2019 Big Ten softball tournament
- Teams: 12
- Format: Single-elimination
- Finals site: Andy Mohr Field; Bloomington, Indiana;
- Champions: Michigan (10th title)
- Runner-up: Minnesota (8th title game)
- Winning coach: Carol Hutchins (10th title)
- MVP: Meghan Beaubien (Michigan)
- Television: Big Ten Network

= 2019 Big Ten softball tournament =

College softball tournament in Indiana

The 2019 Big Ten softball tournament was held at Andy Mohr Field on the campus of Indiana University in Bloomington, Indiana from May 9 through May 11, 2019. As the tournament winner, Michigan earned the Big Ten Conference's automatic bid to the 2019 NCAA Division I softball tournament.

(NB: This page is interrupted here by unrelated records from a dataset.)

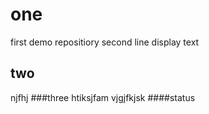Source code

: # one
first demo repositiory
second line
display text
## two
njfhj
###three
htiksjfam
vjgjfkjsk
####status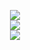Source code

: <p align="center">
  <a href="#" align="center">
    <img src="https://github-readme-stats.vercel.app/api?username=rodrigogs&show_icons=true&theme=dracula" />
  </a>
  <br/>
  <a href="https://github.com/rodrigogs/github-readme-stats" align="center">
    <img src="https://github-readme-stats.vercel.app/api/top-langs/?username=rodrigogs&theme=dracula" />
  </a>
  <br/>
  <a href="https://github.com/rodrigogs/github-readme-stats" align="center">
    <img src="https://github-readme-stats.vercel.app/api/wakatime?username=rodrigogs&theme=dracula" />
  </a>
</p>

All games of the tournament aired on BTN.

==Tournament==

- Only the top 12 participate in the tournament.

==Schedule==

Game: Time*; Matchup^{#}; Television; TV Announcers; Attendance
First Round – Thursday, May 9
1: 11:00 a.m.; #5 Wisconsin vs. #12 Iowa; Big Ten Network; Lisa Byington & Carol Bruggeman
2: 1:30 p.m.; #8 Nebraska vs. #9 Illinois
3: 4:30 p.m.; #7 Indiana vs. #10 Penn State; Dean Linke & Jennie Ritter
4: 7:00 p.m.; #6 Rutgers vs. #11 Purdue
Quarterfinals – Friday, May 10
5: 11:00 a.m.; #4 Ohio State vs. #5 Wisconsin; Big Ten Network; Lisa Byington & Carol Bruggeman
6: 1:30 p.m.; #1 Michigan vs. #9 Illinois
7: 4:30 p.m.; #2 Northwestern vs. #7 Indiana; Dean Linke & Jennie Ritter
8: 7:00 p.m.; #3 Minnesota vs. #11 Purdue
Semifinals – Saturday, May 11
9: 9:00 a.m.; #1 Michigan vs. #5 Wisconsin; Big Ten Network
10: 11:30 a.m.; #2 Northwestern vs. #3 Minnesota
Championship – Saturday, May 11
11: 2:00 p.m.; #1 Michigan vs. #3 Minnesota; Big Ten Network
*Game times in EDT. # – Rankings denote tournament seed.